Necati Polat’ın çok ironik ve alaycı bir anlatımı var. Ele aldığı konular ve tezleri çok “ciddi” olduğu için bu üslup bir paradoks yaratıyor. Necati Polat, nerde ciddi nerede şaka yapıyor ya da alay ediyor anlayamıyorsunuz. Yıldız Ecevit’in dili, sözcük kullanımları ile ilgili bölüm buna tipik bir örnek.
Sonra bir ara başlık geliyor: “Azmi Yırcalı kim?” Aslında makalenin içeriği ile ilgili görünmeyen bir ara başlık bu ama Necati Polat, “Azmi Yırcalı, Yıldız Ecevit’in bir zamanlar muhtemelen kullandığı müstear bir isim” diyerek baştan beri takıldığım kim kimdir konusunda iyice kafamı karıştırıyor. Bunun kanıtının da Yıldız Ecevit’in kitapta onlarca kez Aziz Yırcalı’nın yazı dizisine göndermede bulunmasına, alıntılar yapmasına rağmen, dipnot kurallarına uymamasını ve sadece bir kez adını ve kaynağını anmasını delil olarak gösteriyor. Bir intihal söz konusu. Necati Polat böyle ciddi bir ithamı bile ironik bir anlatımla yapıyor.
Yıl 2013. Yazı önemli bir dergide yayınlanmış. Yıldız Ecevit, klasik akademisyen tavrı ile “bu yazıyı görmedim” dememiştir diye umuyorum. Sonraki baskılarda bu intihal diye algılanabilecek kaynak gösterme eksikliğini giderdi mi, Azmi Yırcalı’nın hakkını verdi mi? “Ben Buradaydım…”ın son baskı tarihi 2023 (Everest yay.). Yıldız Ecevit ise 22 Haziran 2021’de vefat etmiş. Kitapta gerekli düzeltmeler yapıldı mı? Ben de İletişim’den çıkan son baskı var ve Necati polat2ın dediği gibi tek bir alıntı yapılmış görünüyor. Peki, Yıldız Ecevit Necati Polat’ın eleştirilerine cevap verdi mi, bulamadım, merak ediyorum.

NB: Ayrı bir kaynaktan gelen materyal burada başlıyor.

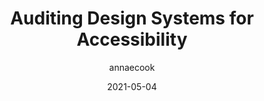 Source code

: ---
author: annaecook
date: 2021-05-04
layout: post.njk
publisher: dequesystems
tags:
  - article
  - accessibility
  - design
  - quality
target_url: https://www.deque.com/blog/auditing-design-systems-for-accessibility/
title: Auditing Design Systems for Accessibility
--- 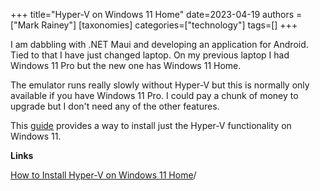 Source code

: +++
title="Hyper-V on Windows 11 Home"
date=2023-04-19
authors = ["Mark Rainey"]
[taxonomies]
categories=["technology"]
tags=[]
+++

I am dabbling with .NET Maui and developing an application for Android.  Tied to that I have just changed laptop. On my previous laptop I had Windows 11 Pro but the new one has Windows 11 Home. 

<!-- more -->

The emulator runs really slowly without Hyper-V but this is normally only available if you have Windows 11 Pro. I could pay a chunk of money to upgrade but I don't need any of the other features.

This [guide](https://www.makeuseof.com/install-hyper-v-windows-11-home/) provides a way to install just the Hyper-V functionality on Windows 11.

__Links__

[How to Install Hyper-V on Windows 11 Home](https://www.makeuseof.com/install-hyper-v-windows-11-home)/
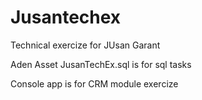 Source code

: # Jusantechex
Technical exercize for JUsan Garant

Aden Asset JusanTechEx.sql is for sql tasks

Console app is for CRM module exercize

“Asıl Mesele Sizsiniz -Oğuz Atay” 112 sayfalık, ince ama çok ciddi iddialar, tezler barındıran bir kitap. Necati Polat da iyi bir eleştirmen. Edebiyatı terk edip hukuk çalışmalarına yoğunlaşması, eleştirimiz açısından ciddi bir kayıp olmuş. Sonuç olarak başta Oğuz Atay okurları ve araştırmacıları olmak üzere tüm edebiyatla ilgili kişilere bu kitabı öneriyorum.
* Asıl Mesele Sizsiniz – Oğuz Atay, Azmi Yırcalı, Çolpan Kitap, Mayıs 2025.